A source system that keeps its own history presents interesting problems when used to load a type 2 history-tracking dimension table. The problem I am referring to arose in an actual project where we had a source system (SAP) which was keeping its own history of changes to an entity in a comprehensive, audit-trail sort of way. It appeared to have been tracking every change to the entity in question. But, in the data warehouse, for the corresponding dimension we only wanted to track history for a subset of attributes, treating the rest as type 1 attributes. This article focuses on the initial load, not the continuing maintenance, of a dimension from a set of history-tracking source records.

Let’s say that, in the source system (an HR application, for instance), we have the records shown in Figure 1.

In this table, EMPKEY is the "person key" or "person ID, " which is a surrogate key in the source system itself. Social Security NUmber, which is often thought of as a key, is a simple attribute. The primary key of the table is EMPKEY + VALID_FROM. A real HR system would obviously have more attributes than this, but, for purposes of this article, all we need are a mix of type 1 and type 2 attributes.

The table tells a tale. Jo, a female, living in Michigan, gets hired on 12/3/1998. On 12/27/1998, the HR staffers discover they entered her SSN incorrectly and change it; the source system automatically creates a new record, with a new VALID_FROM date of 12/28/2008. Seven years go by until, in April of 2005, Jo, who’s always felt uncomfortable as a female, goes into the online HR portal and changes her first name to "Joe"; the source system dutifully tracks the change. On August 8, Joe finally gets her operation, and an HR staff member changes her > his sex from "F" to "M," and her > his name to "Joseph." On February 13, Joseph decides he really prefers to go by "Joe" again, until July 5, when he flips his name back to "Joseph" and transfers to the company’s Big Apple office. On Christmas Eve, weary of the brusque and chilly streets of Manhattan, Joseph returns to Michigan. Jim or James, the other person in this table, has a simpler history: he changes from "Jim" to "James" on 3/16/2004 and then moves to Indiana on 6/23/2007. He’s apparently let go on 8/31/2007. (In this HR system, if your latest record doesn’t have a NULL in "VALID_TO," it means you’re terminated as of that date.)

The business users have stated that they don’t care about tracking or reporting on historical changes to first names or SSNs, but they do care about sex and state. In data warehousing terms, FIRSTNAME and SSN are type 1 attributes, and SEX and STATE are type 2.

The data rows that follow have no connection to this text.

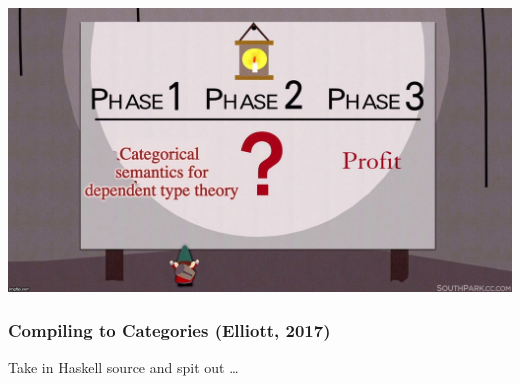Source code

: \documentclass[
  xcolor={usenames,dvipsnames,svgnames},
  ]{beamer}
\begin{document}
{\usebackgroundtemplate%
{%
      \parbox[c][\paperheight][c]{\paperwidth}{\centering\includegraphics[width=\paperwidth]{graphics/profit.jpg}}
}
\begin{frame}
\end{frame}
}

\begin{frame}
  \frametitle{Compiling to Categories (Elliott, 2017)}
  Take in Haskell source and spit out \ldots
\end{frame}
\end{document}
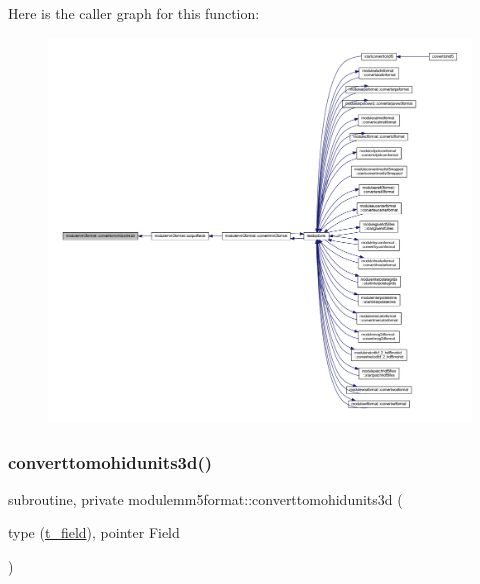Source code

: Here is the caller graph for this function\+:\nopagebreak
\begin{figure}[H]
\begin{center}
\leavevmode
\includegraphics[width=350pt]{namespacemodulemm5format_a971d0306a569327363e6c98d9e1dd0c7_icgraph}
\end{center}
\end{figure}
\mbox{\label{namespacemodulemm5format_a0afd52db4648ea76112e242c40b31323}} 
\subsubsection{\texorpdfstring{converttomohidunits3d()}{converttomohidunits3d()}}
{\footnotesize\ttfamily subroutine, private modulemm5format\+::converttomohidunits3d (\begin{DoxyParamCaption}\item[{type (\mbox{\hyperlink{structmodulemm5format_1_1t__field}{t\+\_\+field}}), pointer}]{Field }\end{DoxyParamCaption})\hspace{0.3cm}{\ttfamily [private]}}

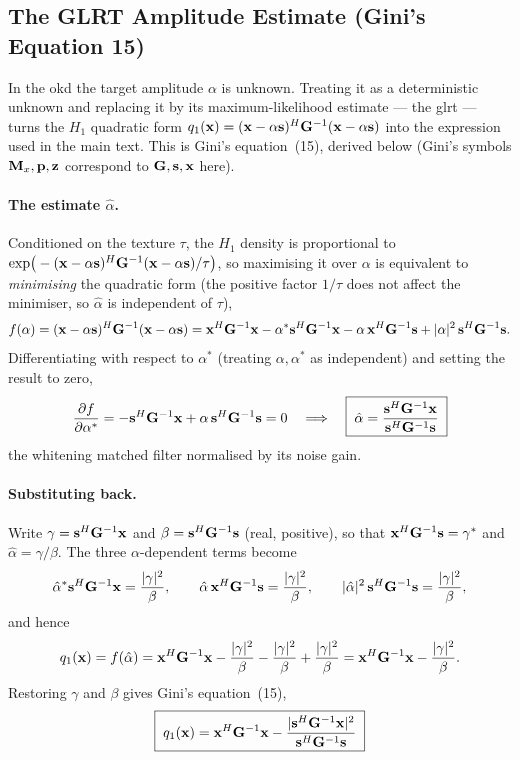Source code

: \documentclass{article}
\begin{document}
\subsection{The GLRT Amplitude Estimate (Gini's Equation 15)}
\label{app:okd-glrt}
In the \gls{okd} the target amplitude $\alpha$ is unknown. Treating it as a deterministic unknown and replacing it by its maximum-likelihood estimate --- the \gls{glrt} --- turns the $H_1$ quadratic form $q_1(\vb x)=(\vb x-\alpha\vb s)^H\m G^{-1}(\vb x-\alpha\vb s)$ into the expression used in the main text. This is Gini's equation~(15), derived below (Gini's symbols $\m M_x,\vb p,\vb z$ correspond to $\m G,\vb s,\vb x$ here).

\paragraph{The estimate $\hat\alpha$.}
Conditioned on the texture $\tau$, the $H_1$ density is proportional to $\exp\!\big(-(\vb x-\alpha\vb s)^H\m G^{-1}(\vb x-\alpha\vb s)/\tau\big)$, so maximising it over $\alpha$ is equivalent to \emph{minimising} the quadratic form (the positive factor $1/\tau$ does not affect the minimiser, so $\hat\alpha$ is independent of $\tau$),
$$f(\alpha)=(\vb x-\alpha\vb s)^H\m G^{-1}(\vb x-\alpha\vb s)=\vb x^H\m G^{-1}\vb x-\alpha^{*}\vb s^H\m G^{-1}\vb x-\alpha\,\vb x^H\m G^{-1}\vb s+|\alpha|^2\,\vb s^H\m G^{-1}\vb s.$$
Differentiating with respect to $\alpha^{*}$ (treating $\alpha,\alpha^{*}$ as independent) and setting the result to zero,
$$\frac{\partial f}{\partial\alpha^{*}}=-\vb s^H\m G^{-1}\vb x+\alpha\,\vb s^H\m G^{-1}\vb s=0\quad\Longrightarrow\quad\boxed{\;\hat\alpha=\frac{\vb s^H\m G^{-1}\vb x}{\vb s^H\m G^{-1}\vb s}\;}$$
the whitening matched filter normalised by its noise gain.

\paragraph{Substituting back.}
Write $\gamma=\vb s^H\m G^{-1}\vb x$ and $\beta=\vb s^H\m G^{-1}\vb s$ (real, positive), so that $\vb x^H\m G^{-1}\vb s=\gamma^{*}$ and $\hat\alpha=\gamma/\beta$. The three $\alpha$-dependent terms become
$$\hat\alpha^{*}\vb s^H\m G^{-1}\vb x=\frac{|\gamma|^2}{\beta},\qquad\hat\alpha\,\vb x^H\m G^{-1}\vb s=\frac{|\gamma|^2}{\beta},\qquad|\hat\alpha|^2\,\vb s^H\m G^{-1}\vb s=\frac{|\gamma|^2}{\beta},$$
and hence
$$q_1(\vb x)=f(\hat\alpha)=\vb x^H\m G^{-1}\vb x-\frac{|\gamma|^2}{\beta}-\frac{|\gamma|^2}{\beta}+\frac{|\gamma|^2}{\beta}=\vb x^H\m G^{-1}\vb x-\frac{|\gamma|^2}{\beta}.$$
Restoring $\gamma$ and $\beta$ gives Gini's equation~(15),
$$\boxed{\;q_1(\vb x)=\vb x^H\m G^{-1}\vb x-\frac{|\vb s^H\m G^{-1}\vb x|^2}{\vb s^H\m G^{-1}\vb s}\;}$$
\end{document}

We are doing an initial load of our PERSON dimension. Again, we do not cover, in this article, how to deal with comparisons between a history-tracking, type 2-ish source and an already-populated dimension table.

Ultimately, our PERSON dimension table should look like Figure 2.

DIM_K is just a standard dimension table surrogate key; only those records for the two people in question are displayed. Note that where we have a currently active record with no "natural" or source end date (the employee is still employed, the person is still alive, etc.), we enter a fake "high date" to make querying and joins easier. (This sort of thing will, doubtless, cause a massive "Year 9999 Problem.") Our PERSON dimension table tracks history for those attributes we care about, but washes out the history for the type 1 attributes. To get to this blissful state, we need to sift out the type 1 changes from the type 2 and only make new dimension records where we have a type 2 change.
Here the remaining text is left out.